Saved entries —
■ ■ ■ ■

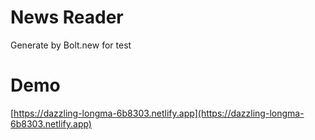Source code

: # News Reader 
Generate by Bolt.new for test

# Demo
[https://dazzling-longma-6b8303.netlify.app](https://dazzling-longma-6b8303.netlify.app)  
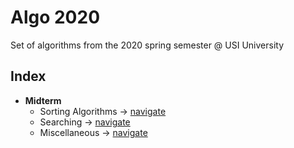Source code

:# Algo 2020

Set of algorithms from the 2020 spring semester @ USI University

## Index

- **Midterm**
  - Sorting Algorithms -> [navigate](https://github.com/edoriggio/algo2020/tree/master/midterm/sorting)
  - Searching -> [navigate](https://github.com/edoriggio/algo2020/tree/master/midterm/searching)
  - Miscellaneous -> [navigate](https://github.com/edoriggio/algo2020/tree/master/midterm/misc)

■ ■ ■ ■

THE PROBLEM — The number of lines in the data that contain the word "github" is all that should be stated.

FINISHED TASK — 3